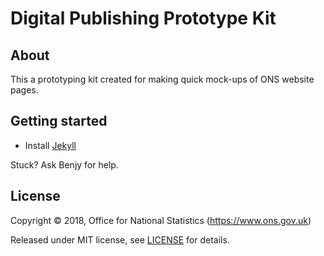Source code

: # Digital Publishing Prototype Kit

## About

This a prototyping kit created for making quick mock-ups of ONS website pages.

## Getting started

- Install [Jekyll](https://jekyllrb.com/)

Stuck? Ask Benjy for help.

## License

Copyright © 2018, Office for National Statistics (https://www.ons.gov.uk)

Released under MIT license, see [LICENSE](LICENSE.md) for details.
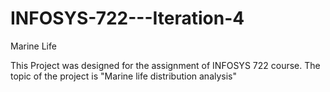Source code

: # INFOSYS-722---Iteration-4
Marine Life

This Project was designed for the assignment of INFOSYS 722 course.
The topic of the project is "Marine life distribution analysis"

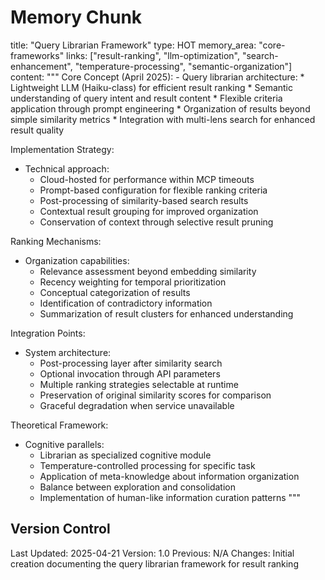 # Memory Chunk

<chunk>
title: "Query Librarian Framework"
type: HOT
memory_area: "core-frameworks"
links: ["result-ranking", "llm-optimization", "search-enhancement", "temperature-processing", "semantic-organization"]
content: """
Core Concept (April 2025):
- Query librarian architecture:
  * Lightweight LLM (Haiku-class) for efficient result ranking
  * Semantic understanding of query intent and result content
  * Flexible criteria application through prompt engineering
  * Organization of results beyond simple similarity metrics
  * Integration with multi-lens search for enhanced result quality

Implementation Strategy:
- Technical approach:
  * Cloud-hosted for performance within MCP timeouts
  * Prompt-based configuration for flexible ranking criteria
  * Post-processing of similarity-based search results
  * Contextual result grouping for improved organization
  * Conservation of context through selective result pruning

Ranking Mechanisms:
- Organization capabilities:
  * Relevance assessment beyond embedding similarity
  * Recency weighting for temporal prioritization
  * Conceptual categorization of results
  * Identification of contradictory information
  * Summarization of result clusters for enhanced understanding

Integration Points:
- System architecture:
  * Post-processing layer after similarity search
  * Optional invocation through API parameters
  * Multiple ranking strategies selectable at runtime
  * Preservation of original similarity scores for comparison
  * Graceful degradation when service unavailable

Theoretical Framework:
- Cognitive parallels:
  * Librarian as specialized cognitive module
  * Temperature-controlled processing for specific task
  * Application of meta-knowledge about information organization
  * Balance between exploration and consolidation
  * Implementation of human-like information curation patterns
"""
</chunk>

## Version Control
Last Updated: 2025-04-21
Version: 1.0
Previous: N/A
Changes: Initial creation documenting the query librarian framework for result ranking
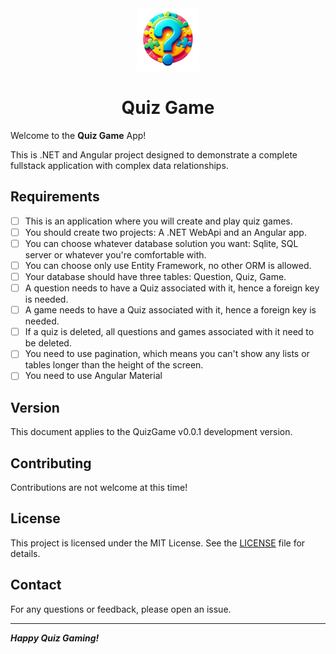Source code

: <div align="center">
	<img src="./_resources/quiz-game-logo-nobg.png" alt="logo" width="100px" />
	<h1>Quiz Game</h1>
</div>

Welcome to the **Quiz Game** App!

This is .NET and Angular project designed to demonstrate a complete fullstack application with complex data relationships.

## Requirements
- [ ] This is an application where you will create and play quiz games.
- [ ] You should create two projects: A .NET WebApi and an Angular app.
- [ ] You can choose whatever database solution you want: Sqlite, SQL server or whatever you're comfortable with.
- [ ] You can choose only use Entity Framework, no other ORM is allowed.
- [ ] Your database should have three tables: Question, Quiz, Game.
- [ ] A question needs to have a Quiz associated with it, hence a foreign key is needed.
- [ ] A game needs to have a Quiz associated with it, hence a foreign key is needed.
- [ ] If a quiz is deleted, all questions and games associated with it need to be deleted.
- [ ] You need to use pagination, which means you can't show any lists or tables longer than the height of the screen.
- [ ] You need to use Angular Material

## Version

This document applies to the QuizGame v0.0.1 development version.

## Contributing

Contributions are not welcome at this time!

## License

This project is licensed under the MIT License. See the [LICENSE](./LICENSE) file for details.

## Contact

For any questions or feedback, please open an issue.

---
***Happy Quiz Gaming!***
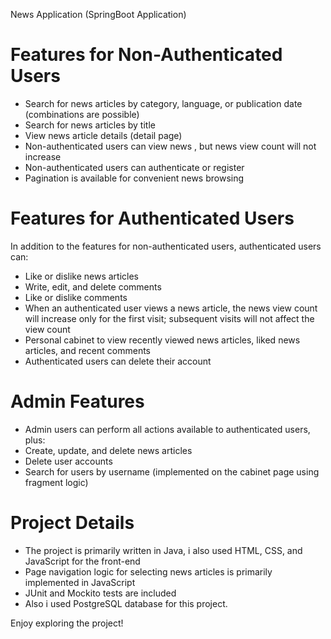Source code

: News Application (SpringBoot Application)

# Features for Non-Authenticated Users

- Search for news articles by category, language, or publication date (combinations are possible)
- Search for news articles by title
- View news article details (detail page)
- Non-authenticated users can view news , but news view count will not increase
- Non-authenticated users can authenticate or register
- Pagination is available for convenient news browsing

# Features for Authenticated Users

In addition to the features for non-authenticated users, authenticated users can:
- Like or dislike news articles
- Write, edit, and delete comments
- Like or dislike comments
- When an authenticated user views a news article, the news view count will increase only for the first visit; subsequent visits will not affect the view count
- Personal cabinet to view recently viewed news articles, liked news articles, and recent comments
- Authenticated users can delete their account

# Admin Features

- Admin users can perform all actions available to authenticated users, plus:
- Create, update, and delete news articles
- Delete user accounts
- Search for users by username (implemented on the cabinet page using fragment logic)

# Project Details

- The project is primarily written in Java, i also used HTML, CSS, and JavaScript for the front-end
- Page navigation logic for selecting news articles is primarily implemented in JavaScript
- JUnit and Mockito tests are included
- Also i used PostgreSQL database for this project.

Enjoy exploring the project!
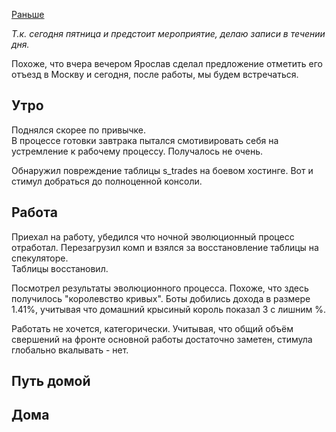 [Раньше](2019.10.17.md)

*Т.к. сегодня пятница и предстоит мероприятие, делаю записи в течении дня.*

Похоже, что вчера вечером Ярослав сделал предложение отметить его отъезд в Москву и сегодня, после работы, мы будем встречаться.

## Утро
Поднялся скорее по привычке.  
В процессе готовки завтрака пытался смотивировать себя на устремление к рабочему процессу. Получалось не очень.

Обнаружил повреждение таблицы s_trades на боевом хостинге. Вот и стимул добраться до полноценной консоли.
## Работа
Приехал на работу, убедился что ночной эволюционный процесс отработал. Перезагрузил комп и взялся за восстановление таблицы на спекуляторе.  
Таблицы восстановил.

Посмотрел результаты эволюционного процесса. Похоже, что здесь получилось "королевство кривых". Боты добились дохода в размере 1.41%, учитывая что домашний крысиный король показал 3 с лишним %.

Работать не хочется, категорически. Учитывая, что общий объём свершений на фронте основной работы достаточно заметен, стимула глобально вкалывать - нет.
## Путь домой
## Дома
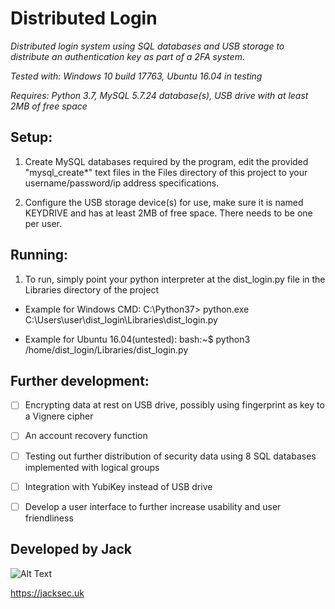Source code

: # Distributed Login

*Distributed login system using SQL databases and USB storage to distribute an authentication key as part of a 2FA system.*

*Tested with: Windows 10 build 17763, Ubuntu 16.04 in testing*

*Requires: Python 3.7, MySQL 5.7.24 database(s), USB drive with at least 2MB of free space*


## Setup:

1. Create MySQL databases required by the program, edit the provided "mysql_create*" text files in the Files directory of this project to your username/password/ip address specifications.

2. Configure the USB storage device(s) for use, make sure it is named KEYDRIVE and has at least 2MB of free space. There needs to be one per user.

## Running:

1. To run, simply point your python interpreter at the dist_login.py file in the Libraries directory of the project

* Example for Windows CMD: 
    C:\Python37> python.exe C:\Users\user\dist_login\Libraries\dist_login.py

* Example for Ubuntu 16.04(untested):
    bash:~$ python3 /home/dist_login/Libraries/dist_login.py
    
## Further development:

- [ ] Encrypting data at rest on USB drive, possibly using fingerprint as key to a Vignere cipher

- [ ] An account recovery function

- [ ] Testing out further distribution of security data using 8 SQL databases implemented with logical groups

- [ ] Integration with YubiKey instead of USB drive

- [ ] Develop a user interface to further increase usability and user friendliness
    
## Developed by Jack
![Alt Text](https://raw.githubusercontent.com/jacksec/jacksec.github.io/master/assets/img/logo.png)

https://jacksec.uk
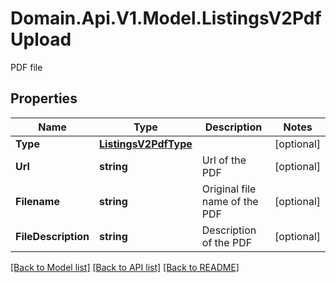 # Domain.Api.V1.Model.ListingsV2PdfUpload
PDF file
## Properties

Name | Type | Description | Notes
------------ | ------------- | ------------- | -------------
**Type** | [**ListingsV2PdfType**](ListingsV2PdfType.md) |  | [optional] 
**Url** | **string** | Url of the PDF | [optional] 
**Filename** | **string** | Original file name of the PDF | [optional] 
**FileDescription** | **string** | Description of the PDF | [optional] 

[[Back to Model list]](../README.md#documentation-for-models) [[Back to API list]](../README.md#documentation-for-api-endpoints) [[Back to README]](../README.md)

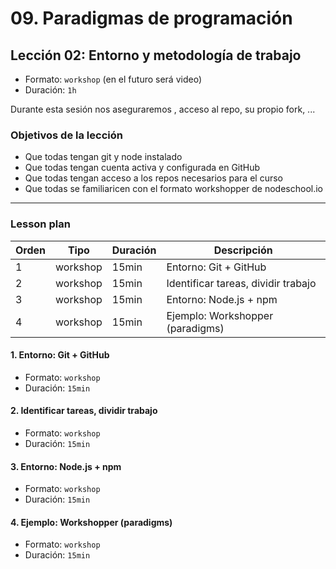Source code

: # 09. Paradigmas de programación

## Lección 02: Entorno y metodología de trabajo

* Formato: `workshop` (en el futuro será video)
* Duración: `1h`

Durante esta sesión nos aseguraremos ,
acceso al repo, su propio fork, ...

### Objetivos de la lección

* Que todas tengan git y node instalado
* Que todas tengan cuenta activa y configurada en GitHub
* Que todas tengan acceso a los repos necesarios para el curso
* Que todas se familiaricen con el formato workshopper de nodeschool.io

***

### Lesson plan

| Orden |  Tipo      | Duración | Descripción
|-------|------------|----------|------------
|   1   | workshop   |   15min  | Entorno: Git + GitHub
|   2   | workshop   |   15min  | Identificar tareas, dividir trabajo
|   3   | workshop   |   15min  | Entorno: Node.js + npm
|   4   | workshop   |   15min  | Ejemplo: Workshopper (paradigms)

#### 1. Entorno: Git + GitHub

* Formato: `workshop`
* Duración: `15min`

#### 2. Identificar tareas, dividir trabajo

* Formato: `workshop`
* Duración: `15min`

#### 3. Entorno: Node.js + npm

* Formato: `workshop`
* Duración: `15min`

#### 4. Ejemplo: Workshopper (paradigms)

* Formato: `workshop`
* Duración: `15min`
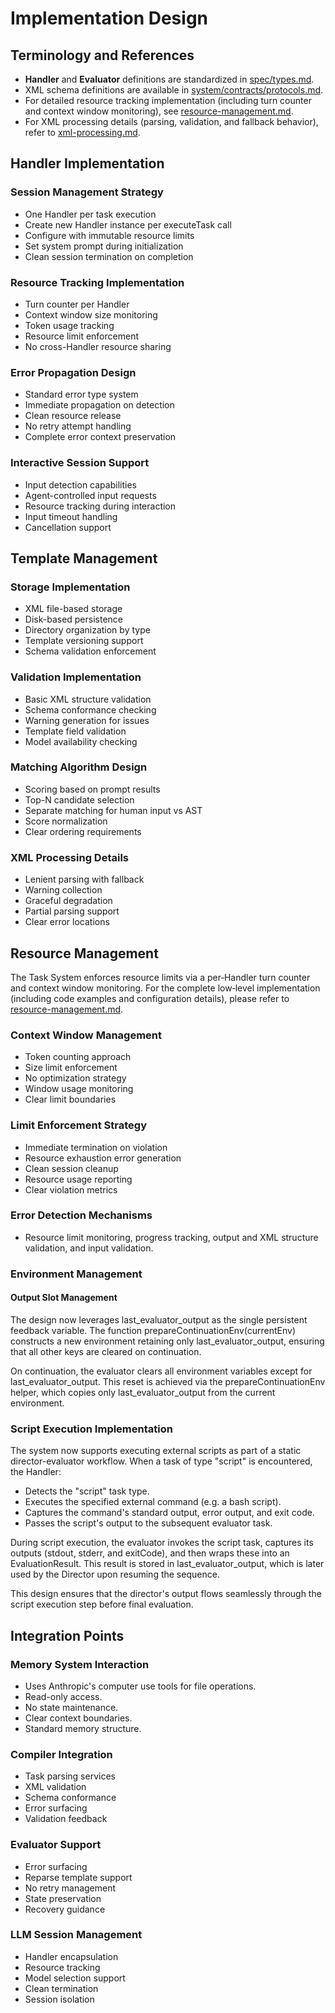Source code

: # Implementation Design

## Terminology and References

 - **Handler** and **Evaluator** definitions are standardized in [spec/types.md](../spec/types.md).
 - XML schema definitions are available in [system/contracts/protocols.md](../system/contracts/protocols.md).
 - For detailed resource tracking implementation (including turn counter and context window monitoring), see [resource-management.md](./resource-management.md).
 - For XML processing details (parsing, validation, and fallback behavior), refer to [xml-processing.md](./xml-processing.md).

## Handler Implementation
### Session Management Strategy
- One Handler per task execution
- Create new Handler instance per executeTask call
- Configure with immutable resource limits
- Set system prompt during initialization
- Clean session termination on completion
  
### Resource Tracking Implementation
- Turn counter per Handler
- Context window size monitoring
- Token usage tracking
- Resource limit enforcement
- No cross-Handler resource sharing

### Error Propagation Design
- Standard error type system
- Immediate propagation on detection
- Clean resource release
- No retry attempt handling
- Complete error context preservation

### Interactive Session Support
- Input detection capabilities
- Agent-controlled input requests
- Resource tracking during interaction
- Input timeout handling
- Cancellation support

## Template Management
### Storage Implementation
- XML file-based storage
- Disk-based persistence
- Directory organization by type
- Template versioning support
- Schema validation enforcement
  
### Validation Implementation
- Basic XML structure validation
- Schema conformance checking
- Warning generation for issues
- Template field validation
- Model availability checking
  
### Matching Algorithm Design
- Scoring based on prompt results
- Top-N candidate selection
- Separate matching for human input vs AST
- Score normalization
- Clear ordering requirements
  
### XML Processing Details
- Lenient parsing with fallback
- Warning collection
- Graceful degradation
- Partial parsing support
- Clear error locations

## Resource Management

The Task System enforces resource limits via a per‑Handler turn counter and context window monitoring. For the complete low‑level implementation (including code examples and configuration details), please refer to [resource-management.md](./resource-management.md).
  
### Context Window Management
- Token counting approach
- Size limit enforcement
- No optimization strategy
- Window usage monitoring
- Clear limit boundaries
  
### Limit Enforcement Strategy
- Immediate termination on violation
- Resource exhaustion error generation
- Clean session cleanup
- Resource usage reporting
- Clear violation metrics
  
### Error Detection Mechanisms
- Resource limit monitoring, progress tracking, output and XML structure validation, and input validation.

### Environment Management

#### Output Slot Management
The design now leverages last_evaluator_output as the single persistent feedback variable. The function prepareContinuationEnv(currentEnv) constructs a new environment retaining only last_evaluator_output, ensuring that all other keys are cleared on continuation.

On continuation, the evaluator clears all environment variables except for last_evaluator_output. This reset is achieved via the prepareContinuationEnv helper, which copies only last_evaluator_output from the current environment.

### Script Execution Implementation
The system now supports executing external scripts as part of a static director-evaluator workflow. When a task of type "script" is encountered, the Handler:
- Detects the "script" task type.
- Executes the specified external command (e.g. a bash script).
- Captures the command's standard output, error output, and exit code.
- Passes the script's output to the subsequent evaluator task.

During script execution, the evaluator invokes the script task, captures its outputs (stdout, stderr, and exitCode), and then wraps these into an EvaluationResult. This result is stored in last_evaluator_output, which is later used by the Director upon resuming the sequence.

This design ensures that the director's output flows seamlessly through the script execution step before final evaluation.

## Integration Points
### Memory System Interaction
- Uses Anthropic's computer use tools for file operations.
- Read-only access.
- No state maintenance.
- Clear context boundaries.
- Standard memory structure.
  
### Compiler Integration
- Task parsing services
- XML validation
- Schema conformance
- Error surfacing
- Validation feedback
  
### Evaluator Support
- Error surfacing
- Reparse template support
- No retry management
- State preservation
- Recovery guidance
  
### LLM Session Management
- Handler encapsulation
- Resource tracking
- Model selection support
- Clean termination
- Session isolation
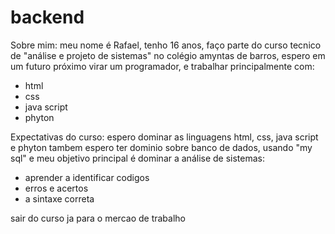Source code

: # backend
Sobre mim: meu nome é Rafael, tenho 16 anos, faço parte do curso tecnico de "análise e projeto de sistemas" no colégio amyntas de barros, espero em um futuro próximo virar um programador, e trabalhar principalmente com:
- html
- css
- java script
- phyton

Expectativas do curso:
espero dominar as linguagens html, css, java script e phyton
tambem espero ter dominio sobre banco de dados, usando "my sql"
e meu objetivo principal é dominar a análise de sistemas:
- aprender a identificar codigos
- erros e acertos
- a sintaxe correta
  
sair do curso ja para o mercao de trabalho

• _TASK TO CARRY OUT_: Nothing but the lines above from the one containing "- Create new" through the one containing "## Resource Management" should appear in the answer, each repeated exactly.

• _ANSWER AREA_:
- Create new Handler instance per executeTask call
- Configure with immutable resource limits
- Set system prompt during initialization
- Clean session termination on completion
  
### Resource Tracking Implementation
- Turn counter per Handler
- Context window size monitoring
- Token usage tracking
- Resource limit enforcement
- No cross-Handler resource sharing

### Error Propagation Design
- Standard error type system
- Immediate propagation on detection
- Clean resource release
- No retry attempt handling
- Complete error context preservation

### Interactive Session Support
- Input detection capabilities
- Agent-controlled input requests
- Resource tracking during interaction
- Input timeout handling
- Cancellation support

## Template Management
### Storage Implementation
- XML file-based storage
- Disk-based persistence
- Directory organization by type
- Template versioning support
- Schema validation enforcement
  
### Validation Implementation
- Basic XML structure validation
- Schema conformance checking
- Warning generation for issues
- Template field validation
- Model availability checking
  
### Matching Algorithm Design
- Scoring based on prompt results
- Top-N candidate selection
- Separate matching for human input vs AST
- Score normalization
- Clear ordering requirements
  
### XML Processing Details
- Lenient parsing with fallback
- Warning collection
- Graceful degradation
- Partial parsing support
- Clear error locations

## Resource Management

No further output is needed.